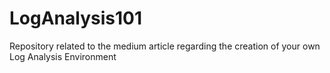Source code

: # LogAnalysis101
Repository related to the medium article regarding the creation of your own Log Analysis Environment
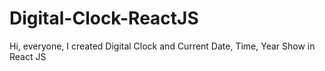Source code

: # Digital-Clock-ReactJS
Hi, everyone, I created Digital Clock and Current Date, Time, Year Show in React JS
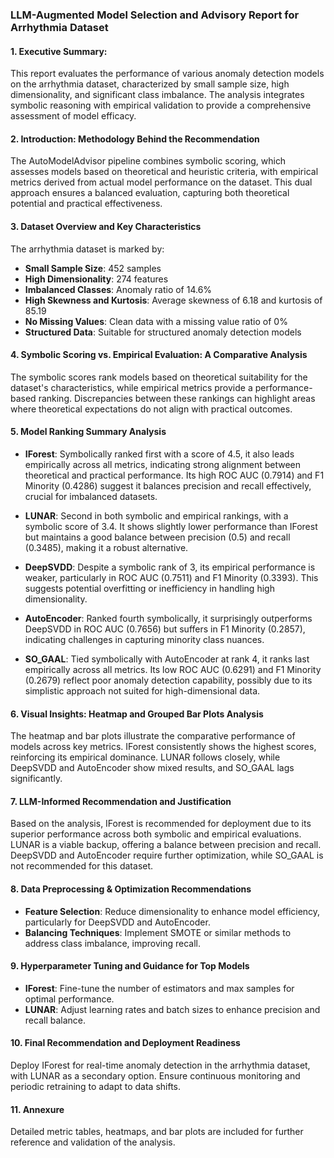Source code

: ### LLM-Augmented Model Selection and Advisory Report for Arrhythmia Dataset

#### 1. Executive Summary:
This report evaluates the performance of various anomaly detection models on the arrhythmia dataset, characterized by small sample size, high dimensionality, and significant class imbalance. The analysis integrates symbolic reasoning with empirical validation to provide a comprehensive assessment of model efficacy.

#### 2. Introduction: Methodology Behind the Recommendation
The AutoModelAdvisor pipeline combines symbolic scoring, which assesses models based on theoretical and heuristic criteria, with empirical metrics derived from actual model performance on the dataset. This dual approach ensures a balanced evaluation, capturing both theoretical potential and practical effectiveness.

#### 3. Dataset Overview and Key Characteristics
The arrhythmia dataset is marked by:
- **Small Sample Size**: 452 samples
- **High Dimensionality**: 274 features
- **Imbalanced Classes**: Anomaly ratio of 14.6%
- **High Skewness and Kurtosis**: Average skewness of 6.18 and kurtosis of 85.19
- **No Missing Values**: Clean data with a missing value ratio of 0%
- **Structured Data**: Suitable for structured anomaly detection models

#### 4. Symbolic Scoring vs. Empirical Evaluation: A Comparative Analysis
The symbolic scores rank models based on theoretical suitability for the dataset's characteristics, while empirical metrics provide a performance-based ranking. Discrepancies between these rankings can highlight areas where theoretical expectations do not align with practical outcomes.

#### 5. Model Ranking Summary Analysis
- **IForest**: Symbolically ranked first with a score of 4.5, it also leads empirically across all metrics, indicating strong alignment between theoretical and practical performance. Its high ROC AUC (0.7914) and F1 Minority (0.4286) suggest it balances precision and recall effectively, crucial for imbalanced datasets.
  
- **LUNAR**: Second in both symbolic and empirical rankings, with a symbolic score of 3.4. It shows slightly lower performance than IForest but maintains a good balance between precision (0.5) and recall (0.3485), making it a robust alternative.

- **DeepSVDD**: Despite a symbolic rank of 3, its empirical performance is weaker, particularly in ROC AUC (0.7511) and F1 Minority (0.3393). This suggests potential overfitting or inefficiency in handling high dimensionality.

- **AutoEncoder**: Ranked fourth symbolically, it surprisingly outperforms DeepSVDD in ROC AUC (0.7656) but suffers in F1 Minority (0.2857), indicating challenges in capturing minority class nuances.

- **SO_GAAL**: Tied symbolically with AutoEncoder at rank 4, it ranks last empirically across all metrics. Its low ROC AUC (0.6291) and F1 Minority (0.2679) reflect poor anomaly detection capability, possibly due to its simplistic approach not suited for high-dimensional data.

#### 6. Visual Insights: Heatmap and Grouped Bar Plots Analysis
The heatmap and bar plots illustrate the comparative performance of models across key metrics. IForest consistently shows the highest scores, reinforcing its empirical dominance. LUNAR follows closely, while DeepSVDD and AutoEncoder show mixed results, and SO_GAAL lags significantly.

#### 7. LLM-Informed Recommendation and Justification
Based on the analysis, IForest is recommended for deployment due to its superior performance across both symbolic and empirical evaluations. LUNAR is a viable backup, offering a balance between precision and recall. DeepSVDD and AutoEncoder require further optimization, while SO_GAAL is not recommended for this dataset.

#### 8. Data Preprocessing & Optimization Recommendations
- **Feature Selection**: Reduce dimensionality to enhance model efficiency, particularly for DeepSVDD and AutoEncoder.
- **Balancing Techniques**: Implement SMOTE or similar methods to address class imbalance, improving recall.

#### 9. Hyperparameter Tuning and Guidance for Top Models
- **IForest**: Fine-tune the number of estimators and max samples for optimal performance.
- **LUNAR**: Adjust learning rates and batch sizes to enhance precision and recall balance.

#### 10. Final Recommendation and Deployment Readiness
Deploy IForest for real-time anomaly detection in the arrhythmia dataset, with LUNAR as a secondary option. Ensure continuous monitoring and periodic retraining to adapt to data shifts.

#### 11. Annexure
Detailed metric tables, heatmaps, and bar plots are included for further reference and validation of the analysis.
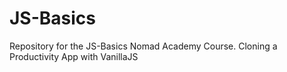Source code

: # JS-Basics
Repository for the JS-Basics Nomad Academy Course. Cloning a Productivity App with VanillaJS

════════════════

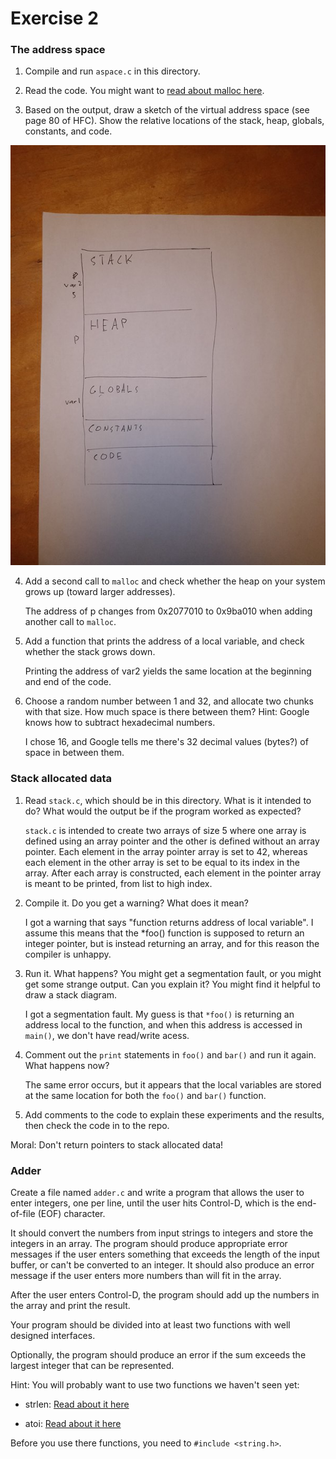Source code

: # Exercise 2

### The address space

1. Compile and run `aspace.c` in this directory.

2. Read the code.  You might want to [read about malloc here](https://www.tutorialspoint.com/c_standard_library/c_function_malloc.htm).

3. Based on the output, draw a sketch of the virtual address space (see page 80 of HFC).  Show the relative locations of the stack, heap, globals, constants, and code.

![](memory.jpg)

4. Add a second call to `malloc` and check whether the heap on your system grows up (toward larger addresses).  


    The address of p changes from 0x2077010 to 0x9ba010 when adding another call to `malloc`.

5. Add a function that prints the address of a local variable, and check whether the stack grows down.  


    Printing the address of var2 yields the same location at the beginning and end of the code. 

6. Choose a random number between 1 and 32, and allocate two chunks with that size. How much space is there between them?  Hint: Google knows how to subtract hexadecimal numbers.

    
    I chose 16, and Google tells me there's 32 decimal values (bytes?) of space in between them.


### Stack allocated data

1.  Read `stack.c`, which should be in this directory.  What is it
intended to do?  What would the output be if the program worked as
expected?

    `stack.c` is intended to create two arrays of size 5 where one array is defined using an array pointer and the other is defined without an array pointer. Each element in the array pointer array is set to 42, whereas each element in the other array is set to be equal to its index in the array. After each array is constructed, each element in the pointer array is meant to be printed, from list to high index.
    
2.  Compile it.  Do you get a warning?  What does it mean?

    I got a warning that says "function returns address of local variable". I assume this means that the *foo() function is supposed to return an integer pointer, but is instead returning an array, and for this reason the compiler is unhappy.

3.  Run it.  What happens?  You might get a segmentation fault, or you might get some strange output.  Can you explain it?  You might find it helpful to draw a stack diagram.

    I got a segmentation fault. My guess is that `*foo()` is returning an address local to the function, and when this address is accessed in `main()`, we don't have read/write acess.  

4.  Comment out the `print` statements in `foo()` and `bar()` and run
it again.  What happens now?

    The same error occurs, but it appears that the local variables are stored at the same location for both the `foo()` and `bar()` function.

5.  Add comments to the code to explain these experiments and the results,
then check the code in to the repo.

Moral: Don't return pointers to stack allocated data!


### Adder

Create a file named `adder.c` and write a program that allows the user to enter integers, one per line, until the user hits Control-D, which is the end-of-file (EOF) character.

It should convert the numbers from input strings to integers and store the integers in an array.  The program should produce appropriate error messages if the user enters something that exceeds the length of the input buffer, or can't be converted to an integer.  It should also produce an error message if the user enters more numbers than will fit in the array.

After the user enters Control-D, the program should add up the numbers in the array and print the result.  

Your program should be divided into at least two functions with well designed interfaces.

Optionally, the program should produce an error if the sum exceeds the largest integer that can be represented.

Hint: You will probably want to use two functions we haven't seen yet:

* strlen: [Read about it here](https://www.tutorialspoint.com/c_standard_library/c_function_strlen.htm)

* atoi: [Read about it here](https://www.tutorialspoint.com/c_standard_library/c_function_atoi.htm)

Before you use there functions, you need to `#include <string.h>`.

════════════════

* [Exercise]:
Where does the word "Repository" appear in the material above? Copy every line that holds it.

* [Answer box]:
Repository related to the medium article regarding the creation of your own Log Analysis Environment
Repository for the JS-Basics Nomad Academy Course. Cloning a Productivity App with VanillaJS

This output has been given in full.